Among my favorites to browse is the web site for the Town of Tonawanda, N.Y. (a suburb of Buffalo), population around 85,000. The development of Tonawanda's web site ( was ably assisted by my good friend and colleague, Jim Finamore, Tonawanda's cable coordinator and a big proponent of local government's presence on and use of the Internet. Jim says the great thing about city web sites is that they can easily and effectively serve a number of different constituencies.

"For a municipality's residents," says Jim, "the web site can be like an 'electronic front of a refrigerator.' All those notes and notices concerning community events and the like that are typically held by magnets to the door of your refrigerator can be supplanted by immediate, 24-hour-a-day access to even more information on your personal computer."

Jim believes that it won't be long before the interactive component of many municipal web sites is increased, such that a large number of transactions, like applying for permits and licenses, could be completed through use of the Internet. However, there is a tradeoff in developing more sophisticated web site functions.

"Right now, the cost to the local government is low," Jim says. "As greater interactivity is added, the administrative and development cost will rise. However, such interactivity will provide much greater access to government services and greater usefulness of those services for our citizens."

What about residents who don't have Internet connections in their homes or businesses? The answer may be information kiosks with touch-screen capability in easily accessible public gathering places.

Besides effectuating a "we never close" government operation, another benefit of local government web sites is that they increase government personnel efficiency by reducing the telephone and in-person contact time needed to answer frequently-asked questions. Once the web site is operational, citizens can get these answers through the Internet.

From an external outreach perspective, the major focuses of city web sites are tourism and economic development. Cities large and small are currently promoting local attractions on-line, including descriptions, hours of operation, and pointers toward nearby hotel and restaurant accommodations.

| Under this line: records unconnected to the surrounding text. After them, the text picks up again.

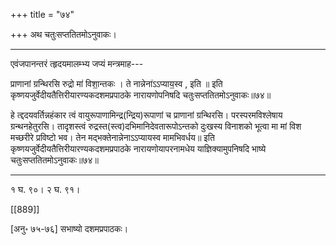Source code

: +++
title = "७४"

+++
अथ चतुःसप्ततितमोऽनुवाकः।
________________________

एवंजपानन्तरं त्हृदयमालम्भ्य जप्यं मन्त्रमाह---

प्राणानां ग्रन्थिरसि रुद्रो मा॑ विशा॒न्तकः ।
ते नान्नेना॑ऽऽप्याय॒स्व , इति ॥
इति कृष्णयजुर्वेदीयतैत्तिरीयारण्यकदशमप्रपाठके नारायणोपनिषदि
चतुःसप्ततितमोऽनुवाकः॥७४॥

हे त्द्ददयवर्तिन्नहंकार त्वं वायुरूपाणामिन्द्र(न्द्रिय)रूपाणां च प्राणानां ग्रन्थिरसि। परस्परमविश्लेषाय ग्रन्थनहेतुरसि। तादृशस्त्वं रुद्रस्त(स्त्व)दभिमानिदेवतारूपोऽन्तको दुःखस्य विनाशको भूत्वा मा मां विश मच्छरीरे प्रविष्टो भव। तेन मद्भक्तेनान्नेनाऽऽप्यायस्व मामभिवर्धय॥
इति कृष्णयजुर्वेदीयतैत्तिरीयारण्यकदशमप्रपाठके नारायणोयापरनामधेय
याज्ञिक्यामुपनिषदि भाष्ये चतुःसप्ततितमोऽनुवाकः॥७४॥
________________________
१ घ. ९०। २ घ. ९१।

[[889]]

[अनु॰ ७५-७६] सभाष्यो दशमप्रपाठकः।
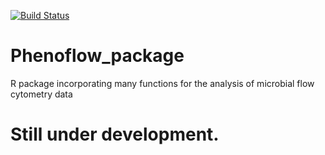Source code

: [![Build Status](https://travis-ci.org/FMKerckhof/Phenoflow_package.svg?branch=master)](https://travis-ci.org/FMKerckhof/Phenoflow_package)
# Phenoflow_package
R package incorporating many functions for the analysis of microbial flow cytometry data

# Still under development.

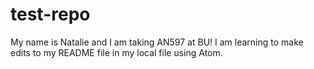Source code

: # test-repo
My name is Natalie and I am taking AN597 at BU!
I am learning to make edits to my README file in my local file using Atom.
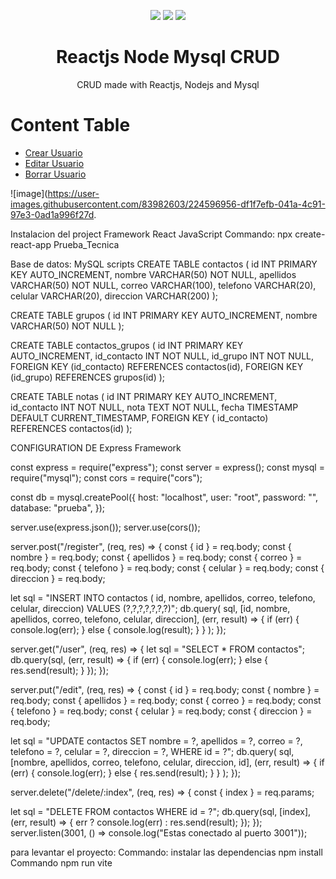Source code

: <p align="center">
  <img src="https://logospng.org/download/react/logo-react-256.png" />
  <img src="https://logospng.org/download/node-js/logo-node-js-256.png" />
  <img src="https://logospng.org/download/mysql/mysql-256.png" />
</p>

<h1 align="center">Reactjs Node Mysql CRUD</h1>
<p align="center">CRUD made with Reactjs, Nodejs and Mysql</p>

# Content Table

<!--ts-->

- [Crear Usuario](#Craer)
- [Editar Usuario](#editar)
- [Borrar Usuario](#delete)
<!--te-->

![image](https://user-images.githubusercontent.com/83982603/224596956-df1f7efb-041a-4c91-97e3-0ad1a996f27d.

<p>
Instalacion del project Framework React JavaScript
Commando: npx create-react-app Prueba_Tecnica

Base de datos: MySQL scripts
CREATE TABLE contactos
( id INT PRIMARY KEY AUTO_INCREMENT, nombre VARCHAR(50)
NOT NULL, apellidos VARCHAR(50)
NOT NULL, correo VARCHAR(100),
telefono VARCHAR(20),
celular VARCHAR(20),
direccion VARCHAR(200) );

CREATE TABLE grupos
( id INT PRIMARY KEY AUTO_INCREMENT, nombre VARCHAR(50)
NOT NULL );

CREATE TABLE contactos_grupos
( id INT PRIMARY KEY AUTO_INCREMENT,
id_contacto INT NOT NULL, id_grupo INT NOT NULL,
FOREIGN KEY (id_contacto) REFERENCES contactos(id),
FOREIGN KEY (id_grupo) REFERENCES grupos(id) );

CREATE TABLE notas (
id INT PRIMARY KEY AUTO_INCREMENT,
id_contacto INT NOT NULL, nota TEXT NOT NULL,
fecha TIMESTAMP DEFAULT CURRENT_TIMESTAMP, FOREIGN KEY (
id_contacto) REFERENCES contactos(id) );

CONFIGURATION DE Express Framework

const express = require("express");
const server = express();
const mysql = require("mysql");
const cors = require("cors");

const db = mysql.createPool({
host: "localhost", user: "root", password: "", database: "prueba",
});

server.use(express.json()); server.use(cors());

server.post("/register", (req, res) => {
const { id } = req.body; const { nombre } = req.body;
const { apellidos } = req.body; const { correo } = req.body; const { telefono } = req.body; const { celular } = req.body; const { direccion } = req.body;

let sql = "INSERT INTO contactos (
id, nombre, apellidos, correo, telefono, celular, direccion) VALUES (?,?,?,?,?,?,?)";
db.query( sql, [id, nombre, apellidos, correo, telefono, celular, direccion], (err, result) => { if (err)
{ console.log(err);
} else { console.log(result); } } ); });

server.get("/user", (req, res) => { let sql = "SELECT \* FROM contactos"; db.query(sql, (err, result) => { if (err)
{ console.log(err);
} else { res.send(result); } }); });

server.put("/edit", (req, res) => { const { id } = req.body; const
{ nombre } = req.body; const { apellidos } = req.body; const { correo } = req.body; const
{ telefono } = req.body; const { celular } = req.body; const { direccion } = req.body;

let sql = "UPDATE contactos SET nombre = ?, apellidos = ?, correo = ?, telefono = ?, celular = ?, direccion = ?, WHERE id = ?"; db.query( sql, [nombre, apellidos, correo, telefono, celular, direccion, id], (err, result) => { if (err) { console.log(err); } else { res.send(result); } } ); });

server.delete("/delete/:index", (req, res) => { const { index } = req.params;

let sql = "DELETE FROM contactos WHERE id = ?"; db.query(sql, [index], (err, result) => { err ? console.log(err) : res.send(result); }); }); server.listen(3001, () => console.log("Estas conectado al puerto 3001"));

para levantar el proyecto:
Commando: instalar las dependencias npm install 
Commando npm run vite
</p>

Additionally, cities and allied economic development authorities and chambers of commerce provide a wealth of web site information on the jurisdiction's business environment, market indicators and economic statistics-all designed to be attractive to businesses looking to expand or relocate.

The great equalizer

Indeed, Jim sees the web site as the great equalizer that puts many smaller jurisdictions on par with their larger brethren."We believe the Internet is helping Tonawanda compete more effectively with larger jurisdictions, especially in the area of business development," says Jim. In fact, since Tonawanda's web site became operational in April 1995, the Town has had inquiries from a number of Canadian firms seeking to implement operations in the U.S., after learning of the town through the Internet.

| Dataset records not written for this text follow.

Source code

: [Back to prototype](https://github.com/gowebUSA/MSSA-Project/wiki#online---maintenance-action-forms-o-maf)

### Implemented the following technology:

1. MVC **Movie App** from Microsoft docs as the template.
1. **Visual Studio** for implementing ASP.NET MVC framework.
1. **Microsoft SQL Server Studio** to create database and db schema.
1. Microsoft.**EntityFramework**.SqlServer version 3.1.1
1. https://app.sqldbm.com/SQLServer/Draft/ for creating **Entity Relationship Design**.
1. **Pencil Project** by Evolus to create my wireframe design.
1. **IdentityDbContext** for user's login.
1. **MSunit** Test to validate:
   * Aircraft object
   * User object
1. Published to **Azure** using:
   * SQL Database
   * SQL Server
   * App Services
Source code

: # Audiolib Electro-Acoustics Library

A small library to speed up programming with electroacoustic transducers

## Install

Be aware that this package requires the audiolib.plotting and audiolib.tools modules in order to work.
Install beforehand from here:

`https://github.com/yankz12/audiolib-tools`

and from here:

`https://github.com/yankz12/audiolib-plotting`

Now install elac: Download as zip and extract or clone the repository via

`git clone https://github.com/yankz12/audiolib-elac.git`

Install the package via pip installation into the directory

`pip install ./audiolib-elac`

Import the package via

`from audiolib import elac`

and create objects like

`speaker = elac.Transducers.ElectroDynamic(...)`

The editors at City.Net estimate that at least 5,000 cities will be on-line by the end of 1996, which means that every day, new cities are establishing web sites. As more sites are established, city representatives believe that they can be used to provide information on successful responses to common city problems and issues.

Jim also believes that local governments and cable operators can work together to increase the usefulness of city web sites. According to Jim, "The system speed, the connectivity, the established relationship between local franchising authorities and cable operators, are all elements which would suggest that cable can play a significant role in meeting the current and future community needs and interests regarding Internet access. Cities and cable operators should work to facilitate this role."

I agree. However, at this moment in time, my mind is drifting back to a summer full of blue crabs, beer and "Birds" baseball. Naturally, then, I point and click toward the "Charm Net" ( And there it is: "Welcome to Charm City, Hon." There really is no place like home.